Opinião

Portugal, um país para velhos ou para todos?

Portugal, um país para velhos ou para todos?

Margarida Quinhones

Diretora executiva da Pedalar Sem Idade Portugal

Portugal enfrenta um equilíbrio intergeracional fragilizado, onde tanto os jovens como os idosos lidam com dificuldades crescentes que impactam o desenvolvimento e a coesão social. Com o aumento do envelhecimento populacional e a falta de políticas públicas inclusivas, abriram-se portas para iniciativas que procuram responder a estas necessidades

O equilíbrio entre gerações tem vindo a fragilizar-se cada vez mais no nosso país. Por um lado, os mais velhos, que representam já 25% da população portuguesa, não encontram respostas adequadas às suas necessidades. Por outro, os jovens enfrentam dificuldades em prosperar e viver uma vida emancipada no país. As políticas públicas têm-se mostrado insuficientes para a sociedade em geral e, sem uma estratégia clara para atender às necessidades de todas as gerações, existe um grave problema de desenvolvimento e coesão social.

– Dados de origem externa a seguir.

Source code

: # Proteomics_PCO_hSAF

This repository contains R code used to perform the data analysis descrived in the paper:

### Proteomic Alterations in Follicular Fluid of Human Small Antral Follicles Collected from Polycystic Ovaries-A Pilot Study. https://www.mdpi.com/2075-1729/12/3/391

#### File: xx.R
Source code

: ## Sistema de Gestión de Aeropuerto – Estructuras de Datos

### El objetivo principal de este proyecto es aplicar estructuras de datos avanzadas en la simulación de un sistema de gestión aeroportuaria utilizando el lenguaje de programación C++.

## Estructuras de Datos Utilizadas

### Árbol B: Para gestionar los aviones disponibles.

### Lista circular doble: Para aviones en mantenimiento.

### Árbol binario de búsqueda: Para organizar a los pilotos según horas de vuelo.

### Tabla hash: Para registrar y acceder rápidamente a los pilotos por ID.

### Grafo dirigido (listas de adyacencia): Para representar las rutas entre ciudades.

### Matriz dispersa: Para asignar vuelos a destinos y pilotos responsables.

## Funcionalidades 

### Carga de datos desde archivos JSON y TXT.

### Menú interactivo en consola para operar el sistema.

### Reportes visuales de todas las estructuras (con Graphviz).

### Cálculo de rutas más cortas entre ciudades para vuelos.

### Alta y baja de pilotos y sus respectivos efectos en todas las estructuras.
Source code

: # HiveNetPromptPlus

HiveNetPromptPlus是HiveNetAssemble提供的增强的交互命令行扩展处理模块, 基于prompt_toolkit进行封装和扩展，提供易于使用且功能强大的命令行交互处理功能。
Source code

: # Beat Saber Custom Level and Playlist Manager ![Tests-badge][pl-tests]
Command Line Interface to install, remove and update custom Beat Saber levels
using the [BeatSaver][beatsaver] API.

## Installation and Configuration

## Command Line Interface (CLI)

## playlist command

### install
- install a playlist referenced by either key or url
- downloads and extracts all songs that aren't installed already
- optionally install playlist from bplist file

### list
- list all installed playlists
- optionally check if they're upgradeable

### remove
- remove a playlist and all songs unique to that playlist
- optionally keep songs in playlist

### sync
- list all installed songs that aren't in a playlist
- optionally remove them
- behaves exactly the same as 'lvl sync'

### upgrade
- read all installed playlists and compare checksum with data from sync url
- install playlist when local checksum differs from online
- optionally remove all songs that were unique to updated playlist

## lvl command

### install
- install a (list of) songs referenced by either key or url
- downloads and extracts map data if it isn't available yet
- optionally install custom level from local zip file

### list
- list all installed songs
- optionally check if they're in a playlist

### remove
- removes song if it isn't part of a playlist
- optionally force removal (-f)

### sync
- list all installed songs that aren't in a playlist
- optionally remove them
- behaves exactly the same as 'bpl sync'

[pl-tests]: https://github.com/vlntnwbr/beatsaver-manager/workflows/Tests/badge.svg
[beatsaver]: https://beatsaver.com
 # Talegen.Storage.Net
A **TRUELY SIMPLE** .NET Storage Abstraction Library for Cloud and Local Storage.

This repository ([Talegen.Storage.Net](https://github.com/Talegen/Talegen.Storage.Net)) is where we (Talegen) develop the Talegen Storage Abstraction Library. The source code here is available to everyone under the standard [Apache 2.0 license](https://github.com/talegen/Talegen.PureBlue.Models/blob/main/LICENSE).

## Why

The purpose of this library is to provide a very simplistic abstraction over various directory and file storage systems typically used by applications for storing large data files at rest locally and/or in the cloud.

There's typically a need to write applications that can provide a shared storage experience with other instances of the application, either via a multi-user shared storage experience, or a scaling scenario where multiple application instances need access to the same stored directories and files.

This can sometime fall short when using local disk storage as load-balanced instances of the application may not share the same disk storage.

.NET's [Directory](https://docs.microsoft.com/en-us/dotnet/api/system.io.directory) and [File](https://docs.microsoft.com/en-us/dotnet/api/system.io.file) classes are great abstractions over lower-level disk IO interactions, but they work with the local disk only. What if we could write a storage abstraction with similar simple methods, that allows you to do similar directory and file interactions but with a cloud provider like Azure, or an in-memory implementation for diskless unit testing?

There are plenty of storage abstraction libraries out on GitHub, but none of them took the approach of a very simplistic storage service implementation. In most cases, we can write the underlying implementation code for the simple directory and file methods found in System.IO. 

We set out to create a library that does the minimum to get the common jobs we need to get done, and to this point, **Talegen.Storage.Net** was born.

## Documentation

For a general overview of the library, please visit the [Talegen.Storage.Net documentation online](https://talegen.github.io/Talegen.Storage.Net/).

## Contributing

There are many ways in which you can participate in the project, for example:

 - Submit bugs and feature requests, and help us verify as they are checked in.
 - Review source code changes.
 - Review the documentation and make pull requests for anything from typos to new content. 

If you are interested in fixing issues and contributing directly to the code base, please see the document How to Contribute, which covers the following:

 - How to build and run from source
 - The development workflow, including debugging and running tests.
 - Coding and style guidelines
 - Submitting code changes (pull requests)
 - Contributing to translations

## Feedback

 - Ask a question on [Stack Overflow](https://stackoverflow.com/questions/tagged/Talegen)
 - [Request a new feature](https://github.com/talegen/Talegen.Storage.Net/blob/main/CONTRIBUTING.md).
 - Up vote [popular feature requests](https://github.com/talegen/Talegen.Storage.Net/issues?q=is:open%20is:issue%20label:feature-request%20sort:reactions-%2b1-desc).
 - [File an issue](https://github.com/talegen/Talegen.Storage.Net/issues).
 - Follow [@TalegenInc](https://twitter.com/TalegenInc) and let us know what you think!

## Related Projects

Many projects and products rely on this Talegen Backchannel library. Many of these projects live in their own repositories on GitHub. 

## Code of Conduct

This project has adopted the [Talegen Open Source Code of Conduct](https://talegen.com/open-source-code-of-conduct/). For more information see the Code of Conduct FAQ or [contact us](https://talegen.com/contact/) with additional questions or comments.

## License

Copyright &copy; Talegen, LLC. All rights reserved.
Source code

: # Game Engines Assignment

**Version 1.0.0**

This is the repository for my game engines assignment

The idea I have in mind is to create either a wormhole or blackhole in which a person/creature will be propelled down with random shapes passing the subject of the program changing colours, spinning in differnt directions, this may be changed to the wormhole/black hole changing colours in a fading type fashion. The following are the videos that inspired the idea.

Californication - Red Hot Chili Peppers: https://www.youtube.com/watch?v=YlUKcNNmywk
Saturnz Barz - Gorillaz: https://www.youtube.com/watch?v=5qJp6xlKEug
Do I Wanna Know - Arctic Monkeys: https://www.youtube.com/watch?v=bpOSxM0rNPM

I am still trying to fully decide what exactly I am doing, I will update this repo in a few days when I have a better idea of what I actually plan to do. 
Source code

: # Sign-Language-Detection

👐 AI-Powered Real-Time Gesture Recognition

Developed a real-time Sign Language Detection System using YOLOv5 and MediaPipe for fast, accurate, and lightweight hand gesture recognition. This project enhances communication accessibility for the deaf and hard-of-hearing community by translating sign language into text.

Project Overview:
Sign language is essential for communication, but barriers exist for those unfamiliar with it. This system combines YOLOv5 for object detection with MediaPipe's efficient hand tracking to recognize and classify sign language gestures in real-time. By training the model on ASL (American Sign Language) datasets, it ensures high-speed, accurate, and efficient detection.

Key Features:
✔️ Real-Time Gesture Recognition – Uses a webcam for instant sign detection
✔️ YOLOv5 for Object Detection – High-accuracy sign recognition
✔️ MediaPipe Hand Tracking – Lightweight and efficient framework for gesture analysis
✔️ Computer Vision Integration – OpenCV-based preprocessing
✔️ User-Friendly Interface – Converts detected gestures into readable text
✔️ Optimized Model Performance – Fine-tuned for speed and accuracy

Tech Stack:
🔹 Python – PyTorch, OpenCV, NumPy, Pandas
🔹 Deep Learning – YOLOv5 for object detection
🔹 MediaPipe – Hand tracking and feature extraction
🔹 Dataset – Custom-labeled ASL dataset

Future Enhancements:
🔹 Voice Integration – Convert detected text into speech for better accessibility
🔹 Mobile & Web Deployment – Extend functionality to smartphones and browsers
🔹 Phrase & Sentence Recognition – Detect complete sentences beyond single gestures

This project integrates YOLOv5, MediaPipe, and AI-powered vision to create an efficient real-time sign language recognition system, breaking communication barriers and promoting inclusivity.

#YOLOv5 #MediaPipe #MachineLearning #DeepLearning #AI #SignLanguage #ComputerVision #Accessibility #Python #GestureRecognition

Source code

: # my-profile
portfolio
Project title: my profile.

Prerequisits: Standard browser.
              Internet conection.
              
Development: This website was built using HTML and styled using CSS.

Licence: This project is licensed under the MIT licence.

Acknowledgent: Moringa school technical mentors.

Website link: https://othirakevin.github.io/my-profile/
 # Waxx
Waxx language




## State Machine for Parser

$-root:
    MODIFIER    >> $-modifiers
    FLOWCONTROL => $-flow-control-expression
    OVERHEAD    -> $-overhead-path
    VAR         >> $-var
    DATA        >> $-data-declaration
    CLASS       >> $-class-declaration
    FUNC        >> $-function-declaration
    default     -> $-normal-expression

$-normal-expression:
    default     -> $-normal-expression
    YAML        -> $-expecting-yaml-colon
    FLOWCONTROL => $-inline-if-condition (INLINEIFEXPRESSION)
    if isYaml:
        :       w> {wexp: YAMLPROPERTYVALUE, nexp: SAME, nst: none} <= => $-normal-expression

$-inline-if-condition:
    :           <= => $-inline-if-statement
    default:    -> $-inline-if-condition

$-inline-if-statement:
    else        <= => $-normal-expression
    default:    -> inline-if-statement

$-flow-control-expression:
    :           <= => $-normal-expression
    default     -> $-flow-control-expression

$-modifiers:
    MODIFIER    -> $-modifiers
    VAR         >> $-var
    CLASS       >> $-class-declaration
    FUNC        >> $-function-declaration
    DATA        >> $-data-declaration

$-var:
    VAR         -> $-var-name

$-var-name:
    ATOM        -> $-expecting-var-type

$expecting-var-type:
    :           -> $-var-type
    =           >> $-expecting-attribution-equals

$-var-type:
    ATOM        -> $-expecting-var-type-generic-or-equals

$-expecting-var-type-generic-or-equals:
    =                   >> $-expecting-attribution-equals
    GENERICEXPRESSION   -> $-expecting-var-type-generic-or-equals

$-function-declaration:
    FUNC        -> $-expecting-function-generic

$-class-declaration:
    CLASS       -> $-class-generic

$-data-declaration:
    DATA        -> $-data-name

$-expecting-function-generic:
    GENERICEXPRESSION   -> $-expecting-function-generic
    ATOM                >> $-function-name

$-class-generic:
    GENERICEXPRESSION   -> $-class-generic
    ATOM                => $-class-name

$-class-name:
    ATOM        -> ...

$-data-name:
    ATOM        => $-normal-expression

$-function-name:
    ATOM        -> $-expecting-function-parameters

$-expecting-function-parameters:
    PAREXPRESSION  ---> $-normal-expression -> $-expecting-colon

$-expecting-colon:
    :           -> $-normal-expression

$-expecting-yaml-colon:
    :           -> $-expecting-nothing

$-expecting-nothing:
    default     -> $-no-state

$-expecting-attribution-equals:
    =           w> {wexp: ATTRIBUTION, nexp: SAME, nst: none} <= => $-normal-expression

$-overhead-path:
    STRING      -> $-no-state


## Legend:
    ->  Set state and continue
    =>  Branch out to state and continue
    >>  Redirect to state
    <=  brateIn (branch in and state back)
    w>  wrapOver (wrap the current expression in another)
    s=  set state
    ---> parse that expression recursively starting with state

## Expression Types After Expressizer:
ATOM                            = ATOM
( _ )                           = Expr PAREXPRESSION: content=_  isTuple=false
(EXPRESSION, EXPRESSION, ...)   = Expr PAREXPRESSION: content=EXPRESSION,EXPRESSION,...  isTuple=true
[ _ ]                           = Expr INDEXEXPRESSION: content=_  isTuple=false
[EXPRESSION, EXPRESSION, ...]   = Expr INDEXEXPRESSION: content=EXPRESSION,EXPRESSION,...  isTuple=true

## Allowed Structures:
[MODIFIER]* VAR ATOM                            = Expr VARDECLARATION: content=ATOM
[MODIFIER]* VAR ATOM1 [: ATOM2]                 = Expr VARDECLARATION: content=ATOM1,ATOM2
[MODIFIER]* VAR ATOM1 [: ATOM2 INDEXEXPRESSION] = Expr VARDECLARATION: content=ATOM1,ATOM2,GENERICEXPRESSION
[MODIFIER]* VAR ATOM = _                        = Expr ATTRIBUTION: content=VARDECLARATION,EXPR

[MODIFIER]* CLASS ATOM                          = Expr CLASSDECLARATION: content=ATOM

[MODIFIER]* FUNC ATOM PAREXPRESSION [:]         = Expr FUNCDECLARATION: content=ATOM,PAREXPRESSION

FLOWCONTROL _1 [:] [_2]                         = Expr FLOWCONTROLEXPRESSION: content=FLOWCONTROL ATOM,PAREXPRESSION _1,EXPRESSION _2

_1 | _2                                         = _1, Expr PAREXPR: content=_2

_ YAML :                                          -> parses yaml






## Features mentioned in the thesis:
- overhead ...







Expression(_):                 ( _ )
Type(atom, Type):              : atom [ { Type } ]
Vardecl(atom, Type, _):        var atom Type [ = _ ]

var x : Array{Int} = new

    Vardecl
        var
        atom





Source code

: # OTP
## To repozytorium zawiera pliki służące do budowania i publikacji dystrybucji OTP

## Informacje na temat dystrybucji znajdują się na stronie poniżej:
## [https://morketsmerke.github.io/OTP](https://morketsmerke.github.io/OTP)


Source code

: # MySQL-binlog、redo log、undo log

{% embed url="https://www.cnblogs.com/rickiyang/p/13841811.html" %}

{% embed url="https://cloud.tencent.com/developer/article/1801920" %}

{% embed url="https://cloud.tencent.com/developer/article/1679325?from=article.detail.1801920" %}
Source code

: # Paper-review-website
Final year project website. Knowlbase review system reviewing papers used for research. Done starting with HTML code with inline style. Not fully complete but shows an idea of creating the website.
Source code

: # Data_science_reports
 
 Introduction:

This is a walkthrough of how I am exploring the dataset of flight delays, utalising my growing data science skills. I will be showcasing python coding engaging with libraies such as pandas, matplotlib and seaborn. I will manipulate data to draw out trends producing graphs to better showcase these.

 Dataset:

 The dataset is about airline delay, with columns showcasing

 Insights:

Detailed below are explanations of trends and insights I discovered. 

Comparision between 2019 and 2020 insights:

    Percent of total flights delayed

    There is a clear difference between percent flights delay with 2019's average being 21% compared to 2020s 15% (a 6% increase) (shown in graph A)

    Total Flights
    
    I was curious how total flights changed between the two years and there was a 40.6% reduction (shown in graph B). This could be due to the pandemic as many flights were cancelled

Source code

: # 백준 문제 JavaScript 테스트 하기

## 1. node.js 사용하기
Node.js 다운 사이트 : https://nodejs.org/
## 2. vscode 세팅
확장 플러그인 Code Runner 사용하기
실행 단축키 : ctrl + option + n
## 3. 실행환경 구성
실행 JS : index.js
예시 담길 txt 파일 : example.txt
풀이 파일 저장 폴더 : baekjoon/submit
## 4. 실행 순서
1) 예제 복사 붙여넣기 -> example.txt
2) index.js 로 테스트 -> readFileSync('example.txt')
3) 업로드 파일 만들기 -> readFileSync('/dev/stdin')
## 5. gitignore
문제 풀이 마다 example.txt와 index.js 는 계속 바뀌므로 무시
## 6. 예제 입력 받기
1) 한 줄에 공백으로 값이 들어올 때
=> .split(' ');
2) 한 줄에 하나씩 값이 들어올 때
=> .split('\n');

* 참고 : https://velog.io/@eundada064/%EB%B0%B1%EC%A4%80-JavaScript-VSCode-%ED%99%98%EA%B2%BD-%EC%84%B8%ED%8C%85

De acordo com o Instituto Nacional de Estatística, em 2023 o índice de envelhecimento em Portugal aumentou para 188,1 idosos por cada 100 jovens, em comparação com o ano anterior. Neste contexto, o distrito com o pior quadro é Bragança, com um índice de 352 idosos para cada 100 jovens. Observamos, assim, que a pirâmide demográfica está invertida, com mais seniores a consumir do que jovens a contribuir. Embora seja necessário garantir uma vida digna aos mais velhos, é urgente criar condições que ofereçam possibilidades aos jovens para viver e contribuir ativamente para o futuro do nosso país, bem como para a criação de famílias e renovação de gerações.

Este desafio é agravado por outro fator preocupante: a solidão. Segundo um relatório de 2020 da Segurança Social, mais de 40 mil idosos estão em situação de abandono, sem qualquer tipo de apoio familiar e institucional, uma realidade que requer uma resposta urgente e eficaz. De acordo com os últimos Censos, cerca de 500 mil pessoas com mais de 65 anos vivem sozinhas. É precisamente neste contexto que se torna essencial reconhecer o potencial que ambas as gerações têm: jovens e mais velhos, de modo a contribuir para um futuro mais inclusivo e solidário.

Para enfrentar este cenário, têm surgido algumas iniciativas intergeracionais que unem realidades distantes pela idade, mas unidas pela mesma necessidade: ver respondidas as suas necessidades concretas. Um exemplo, são os projetos que oferecem aos mais jovens uma solução de habitação acessível e, em troca, proporcionam companhia aos mais velhos, criando um ambiente de apoio e troca de experiências. Ou outras respostas sociais que promovem passeios em bicicletas adaptadas (trishaws), criando momentos de lazer e interação entre pilotos voluntários e seniores, incentivando a inclusão dos mais velhos na sociedade e reforçando laços e promovendo amizades improváveis. Estas iniciativas inovadoras, e que têm dado provas de provocarem impacto positivo em ambos os beneficiários, devem ser mais exploradas, ampliadas e, sobretudo divulgadas para alcançar uma maior efetividade pelo país, comprovando a intergeracionalidade como um valor social central.

Afinal, quantas vezes ouvimos que “os jovens estão perdidos” e que “os idosos já não têm nada para dar”? Os jovens trazem a nova realidade tecnológica, a inovação e uma revitalização para os mais velhos. Os mais velhos, por seu outro lado, trazem a sua experiência de vida, que podem funcionar como guias para os jovens, num mundo cada vez menos centrado na individualidade. Através destas iniciativas intergeracionais, é possível colmatar dois problemas prementes no nosso país: a falta de habitação para estudantes deslocados, ou jovens trabalhadores, e a solidão e isolamento social dos mais velhos.

Olhemos para o futuro com esperança. Levará décadas a inverter a pirâmide, mas se nos focarmos no problema presente, nos focarmos em implementar políticas que não procuram responder somente a uma geração, mas que articulem medidas que favoreçam ambas, talvez consigamos resultados positivos. Mais do que nunca, é preciso ter uma visão equilibrada, holística e inclusiva da sociedade, sem clivagens ou colocar em caixas separadas. Através de iniciativas bem estruturadas, podemos construir comunidades mais resilientes e preparadas para enfrentar os desafios sociais do futuro.